If $c=0$ then the series obviously diverges (as it is then identical to harmonic series). I think it then follows by direct comparison test that the series also diverges for $c>0$.
I therefore guess that the series is divergent for any $c$ but can't figure out how to prove it precisely.
On
Similar to Simply Beautiful Art's answer, I think that the sum cannot converge.
Using $$a_k=\frac{k^2-k+c}{k^2}a_{k-1}\qquad \text{with} \qquad a_1=A$$ using Pochhammer symbols $$a_k=A\frac{ \left(\frac{1}{2} \left(\sqrt{1-4 c}+1\right)+1\right)_{k-1} \left(\frac{3}{2}-\frac{1}{2} \sqrt{1-4 c}\right)_{k-1}}{\left((2)_{k-1}\right){}^2}$$ Using Taylor expansion for large values of $k$ $$\log(a_k)=\log \left(\frac{A}{\Gamma \left(\frac{1}{2} \left(\sqrt{1-4 c}+1\right)+1\right) \Gamma \left(\frac{3}{2}-\frac{1}{2} \sqrt{1-4 c}\right)}\right)+\log \left(\frac{1}{k}\right)-\frac{c}{k}+\frac{c^2}{6 k^3}+O\left(\frac{1}{k^5}\right)$$ Applying again for $a_{k+1}$ and continuing with Taylor series $$\log(a_{k+1})-\log(a_k)=-\frac{1}{k}+\frac{c+\frac{1}{2}}{k^2}-\frac{c+\frac{1}{3}}{k^3}+O\left(\frac{1}{k^4}\right)$$ Continuing with Taylor $$\frac{a_{k+1} } {a_{k}}=e^{\log(a_{k+1})-\log(a_k)}=1-\frac{1}{k}+\frac{c+1}{k^2}+O\left(\frac{1}{k^3}\right)$$
The series does not necessarily diverge for all $c$. Consider any $c=n-n^2$ for some natural $n$ and you will find that $a_k=0$ for all $k\ge n$.

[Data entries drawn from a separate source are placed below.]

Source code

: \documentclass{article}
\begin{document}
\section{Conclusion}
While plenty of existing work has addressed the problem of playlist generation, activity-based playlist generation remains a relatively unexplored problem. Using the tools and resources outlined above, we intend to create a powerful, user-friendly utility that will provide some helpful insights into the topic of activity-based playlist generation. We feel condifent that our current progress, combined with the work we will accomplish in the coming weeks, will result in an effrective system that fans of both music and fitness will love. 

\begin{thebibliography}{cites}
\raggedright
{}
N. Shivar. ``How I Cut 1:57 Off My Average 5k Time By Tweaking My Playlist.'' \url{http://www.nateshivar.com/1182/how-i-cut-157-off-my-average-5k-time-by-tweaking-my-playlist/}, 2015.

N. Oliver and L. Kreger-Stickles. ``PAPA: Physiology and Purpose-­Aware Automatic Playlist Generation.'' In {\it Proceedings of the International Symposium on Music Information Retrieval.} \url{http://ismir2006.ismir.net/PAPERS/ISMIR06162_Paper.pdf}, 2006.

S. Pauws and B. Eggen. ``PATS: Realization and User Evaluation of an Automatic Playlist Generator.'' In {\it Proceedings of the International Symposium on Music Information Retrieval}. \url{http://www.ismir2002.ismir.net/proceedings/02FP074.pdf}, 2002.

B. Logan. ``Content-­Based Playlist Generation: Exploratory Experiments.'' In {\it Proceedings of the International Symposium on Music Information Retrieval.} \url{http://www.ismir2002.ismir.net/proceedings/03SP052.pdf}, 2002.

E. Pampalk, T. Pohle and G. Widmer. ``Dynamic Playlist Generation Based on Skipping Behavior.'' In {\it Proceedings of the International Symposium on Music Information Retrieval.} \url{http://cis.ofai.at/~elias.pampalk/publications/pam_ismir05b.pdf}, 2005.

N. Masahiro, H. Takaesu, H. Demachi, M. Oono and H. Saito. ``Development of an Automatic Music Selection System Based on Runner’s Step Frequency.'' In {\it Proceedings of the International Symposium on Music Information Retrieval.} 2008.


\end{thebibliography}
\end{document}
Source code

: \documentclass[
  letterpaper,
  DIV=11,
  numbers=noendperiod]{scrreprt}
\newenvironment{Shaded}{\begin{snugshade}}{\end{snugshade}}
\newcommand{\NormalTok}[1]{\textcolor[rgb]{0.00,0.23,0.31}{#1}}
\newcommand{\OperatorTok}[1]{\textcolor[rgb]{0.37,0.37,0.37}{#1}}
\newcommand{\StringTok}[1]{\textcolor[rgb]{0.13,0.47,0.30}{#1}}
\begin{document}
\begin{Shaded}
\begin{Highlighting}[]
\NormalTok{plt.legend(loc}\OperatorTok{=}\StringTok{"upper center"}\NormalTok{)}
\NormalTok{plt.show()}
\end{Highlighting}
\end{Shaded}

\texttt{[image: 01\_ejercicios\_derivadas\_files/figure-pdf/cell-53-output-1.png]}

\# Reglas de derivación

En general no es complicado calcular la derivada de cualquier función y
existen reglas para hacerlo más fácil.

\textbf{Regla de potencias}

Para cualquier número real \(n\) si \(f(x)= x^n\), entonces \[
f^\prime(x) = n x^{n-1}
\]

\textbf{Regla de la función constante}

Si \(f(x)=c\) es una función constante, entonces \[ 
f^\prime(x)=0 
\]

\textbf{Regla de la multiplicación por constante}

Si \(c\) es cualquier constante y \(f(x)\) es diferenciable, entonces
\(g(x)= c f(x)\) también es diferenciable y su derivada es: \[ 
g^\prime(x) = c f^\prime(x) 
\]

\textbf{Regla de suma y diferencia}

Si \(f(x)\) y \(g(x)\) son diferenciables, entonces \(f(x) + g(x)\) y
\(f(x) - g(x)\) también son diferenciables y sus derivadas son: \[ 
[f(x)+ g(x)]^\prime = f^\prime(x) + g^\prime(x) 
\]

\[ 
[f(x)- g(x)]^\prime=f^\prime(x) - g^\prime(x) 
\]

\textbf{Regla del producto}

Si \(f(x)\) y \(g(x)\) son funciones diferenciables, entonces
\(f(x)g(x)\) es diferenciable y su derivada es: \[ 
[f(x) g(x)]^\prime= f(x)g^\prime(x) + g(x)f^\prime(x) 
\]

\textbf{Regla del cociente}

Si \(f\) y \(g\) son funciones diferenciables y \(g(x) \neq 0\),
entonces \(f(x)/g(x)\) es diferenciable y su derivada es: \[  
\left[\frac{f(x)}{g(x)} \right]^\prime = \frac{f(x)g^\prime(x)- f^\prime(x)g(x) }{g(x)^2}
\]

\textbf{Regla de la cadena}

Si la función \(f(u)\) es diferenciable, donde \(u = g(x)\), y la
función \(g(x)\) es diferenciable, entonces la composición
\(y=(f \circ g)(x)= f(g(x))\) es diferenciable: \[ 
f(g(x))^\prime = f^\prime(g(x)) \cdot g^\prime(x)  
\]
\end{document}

For $c$ not of the above form, however, the series does in fact, diverge. Note that we have
\begin{align}a_k&=a_2\prod_{n=2}^k\frac{n^2-n+c}{n^2}\\&=\frac{a_2}k\prod_{n=2}^k\frac{n^2-n+c}{n^2-n}\\&=\frac{a_1}k\exp\sum_{n=2}^k\ln\left(1+\frac c{n^2-n}\right)\\&\sim\frac{a_1}k\exp\sum_{n=2}^k\frac c{n^2-n}\\&=\frac{a_1}k\exp\left(c-\frac ck\right)\end{align}
which diverges by the limit comparison test.